Ok, I guess I misunderstood. I see what you are saying, but I think the
volume of NOS to normal air is rather small at WOT. But thinking about
it, as insignificant as it may or may not be, what you are talking about
can't hurt. I'm going to be a man and simply state that I don't know.
That's right, I don't know. ;-)
Most nitrous systems have enrichment systems also? Seems like they
would need it, just like turbo or blown. Maybe its the ones that don't
have enrichment or bigger injectors or something, and burn lean, that
end up doing the most damage when pushed too hard?
Marty
"Steven T. Ekstrand" wrote:
>
> I said Nitrous was air in a sense. I never called nitrous fuel, I referred
> to nitrous AND the added fuel. ????
> But it has volume which replaces the normal air that could otherwise get
> through the TB AND in a simple nitrous system the additional fuel jet is
> adjacent to the nitrous jet so fuel and nitrous are being sucked through a
> TB which was designed to only flow air. Maybe the temp drop effect can
> make up for that, I don't know.
>
> On the setup I saw dyno'd with nitrous and fuel jets placed right about the
> TB, the volume of fuel and nitrous released was amazing to see. My first
> thought was that TB which was already too small was now really being
> overtaxed. Maybe not? That was just my visual impression.
>
> -STE
>
> | Nitrous isn't 'fuel', it's 'AIR'. No carbons or hydrogens.
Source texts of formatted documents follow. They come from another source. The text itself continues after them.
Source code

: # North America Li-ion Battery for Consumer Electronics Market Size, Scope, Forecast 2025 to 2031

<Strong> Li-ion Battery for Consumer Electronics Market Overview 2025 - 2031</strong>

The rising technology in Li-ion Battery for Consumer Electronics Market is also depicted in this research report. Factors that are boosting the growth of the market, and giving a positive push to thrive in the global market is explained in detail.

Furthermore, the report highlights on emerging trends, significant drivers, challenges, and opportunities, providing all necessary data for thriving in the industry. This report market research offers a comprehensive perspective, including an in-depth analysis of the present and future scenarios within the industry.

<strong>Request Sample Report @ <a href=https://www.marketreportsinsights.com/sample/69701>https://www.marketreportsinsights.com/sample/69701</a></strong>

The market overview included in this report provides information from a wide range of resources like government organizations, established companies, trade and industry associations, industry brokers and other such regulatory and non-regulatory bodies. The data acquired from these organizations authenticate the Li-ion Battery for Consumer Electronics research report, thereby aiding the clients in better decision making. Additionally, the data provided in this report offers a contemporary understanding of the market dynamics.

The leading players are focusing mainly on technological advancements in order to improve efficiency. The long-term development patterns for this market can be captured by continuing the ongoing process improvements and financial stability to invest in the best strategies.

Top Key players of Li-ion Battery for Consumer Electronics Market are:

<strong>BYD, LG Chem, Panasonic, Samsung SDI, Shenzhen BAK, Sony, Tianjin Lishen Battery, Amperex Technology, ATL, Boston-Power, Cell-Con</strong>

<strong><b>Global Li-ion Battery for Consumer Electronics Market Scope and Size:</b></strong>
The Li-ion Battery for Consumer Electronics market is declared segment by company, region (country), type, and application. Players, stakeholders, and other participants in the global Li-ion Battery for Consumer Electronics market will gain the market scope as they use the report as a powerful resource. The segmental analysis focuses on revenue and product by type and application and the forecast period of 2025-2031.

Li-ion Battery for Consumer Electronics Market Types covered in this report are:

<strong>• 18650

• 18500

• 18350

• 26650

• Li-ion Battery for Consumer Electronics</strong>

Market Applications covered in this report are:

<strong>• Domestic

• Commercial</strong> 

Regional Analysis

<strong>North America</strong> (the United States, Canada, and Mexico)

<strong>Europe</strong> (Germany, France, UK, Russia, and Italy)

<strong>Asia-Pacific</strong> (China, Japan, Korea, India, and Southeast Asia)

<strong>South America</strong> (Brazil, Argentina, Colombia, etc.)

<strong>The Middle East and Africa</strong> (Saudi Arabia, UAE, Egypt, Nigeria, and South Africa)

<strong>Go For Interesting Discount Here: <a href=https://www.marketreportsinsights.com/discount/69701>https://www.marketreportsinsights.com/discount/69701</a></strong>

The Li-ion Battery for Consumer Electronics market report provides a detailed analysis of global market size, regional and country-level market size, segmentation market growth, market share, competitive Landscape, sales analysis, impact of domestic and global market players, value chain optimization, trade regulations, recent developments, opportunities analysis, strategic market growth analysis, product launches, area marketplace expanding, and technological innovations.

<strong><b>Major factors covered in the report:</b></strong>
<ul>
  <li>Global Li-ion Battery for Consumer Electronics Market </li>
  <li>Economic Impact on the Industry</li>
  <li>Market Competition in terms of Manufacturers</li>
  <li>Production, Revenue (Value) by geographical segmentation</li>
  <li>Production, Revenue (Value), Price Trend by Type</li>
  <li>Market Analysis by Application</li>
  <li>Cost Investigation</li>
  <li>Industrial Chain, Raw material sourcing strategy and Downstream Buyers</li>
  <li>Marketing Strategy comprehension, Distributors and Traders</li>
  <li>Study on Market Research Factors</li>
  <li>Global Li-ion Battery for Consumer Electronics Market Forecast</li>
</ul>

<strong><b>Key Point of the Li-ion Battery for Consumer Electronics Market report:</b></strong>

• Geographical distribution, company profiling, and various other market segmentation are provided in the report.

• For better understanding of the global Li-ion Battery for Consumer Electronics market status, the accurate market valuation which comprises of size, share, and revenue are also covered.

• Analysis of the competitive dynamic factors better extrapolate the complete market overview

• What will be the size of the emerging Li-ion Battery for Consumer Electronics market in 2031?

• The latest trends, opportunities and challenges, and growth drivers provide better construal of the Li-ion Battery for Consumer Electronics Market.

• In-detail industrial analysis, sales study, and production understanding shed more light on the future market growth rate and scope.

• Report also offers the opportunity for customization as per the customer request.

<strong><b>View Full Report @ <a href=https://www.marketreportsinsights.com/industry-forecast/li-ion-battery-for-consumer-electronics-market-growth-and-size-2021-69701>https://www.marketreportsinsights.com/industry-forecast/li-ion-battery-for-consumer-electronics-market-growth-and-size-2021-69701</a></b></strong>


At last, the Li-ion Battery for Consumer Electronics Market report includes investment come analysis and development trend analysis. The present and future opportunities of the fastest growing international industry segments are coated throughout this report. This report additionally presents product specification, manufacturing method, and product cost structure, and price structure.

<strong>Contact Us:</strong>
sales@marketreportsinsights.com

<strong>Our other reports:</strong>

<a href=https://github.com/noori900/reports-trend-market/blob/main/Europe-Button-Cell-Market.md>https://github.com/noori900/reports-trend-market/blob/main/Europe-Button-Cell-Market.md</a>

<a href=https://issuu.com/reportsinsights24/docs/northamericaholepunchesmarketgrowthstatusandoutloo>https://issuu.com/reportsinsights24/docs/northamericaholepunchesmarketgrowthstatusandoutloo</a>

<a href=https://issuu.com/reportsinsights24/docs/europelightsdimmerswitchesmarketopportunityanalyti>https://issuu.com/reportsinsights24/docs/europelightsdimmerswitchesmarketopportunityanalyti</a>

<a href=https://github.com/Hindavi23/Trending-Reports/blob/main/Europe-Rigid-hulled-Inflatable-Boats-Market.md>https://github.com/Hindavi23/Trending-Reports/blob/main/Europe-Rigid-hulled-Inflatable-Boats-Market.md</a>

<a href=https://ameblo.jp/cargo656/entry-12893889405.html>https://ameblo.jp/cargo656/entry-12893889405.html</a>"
Think about
> | it: one nitrogen and two oxygens. It like a super charger in that it
> | supplies more air burnable air. Its up to your fuel system to match
> | that with fuel for combustion. It should be upstream of the TB.
> |
> | Am I wrong here?
> |
> | Marty
> |
> |
> | "Steven T. Ekstrand" wrote:
> | >
> | > | Most Nitrous installations recommend about 6 inches ahead of the TB.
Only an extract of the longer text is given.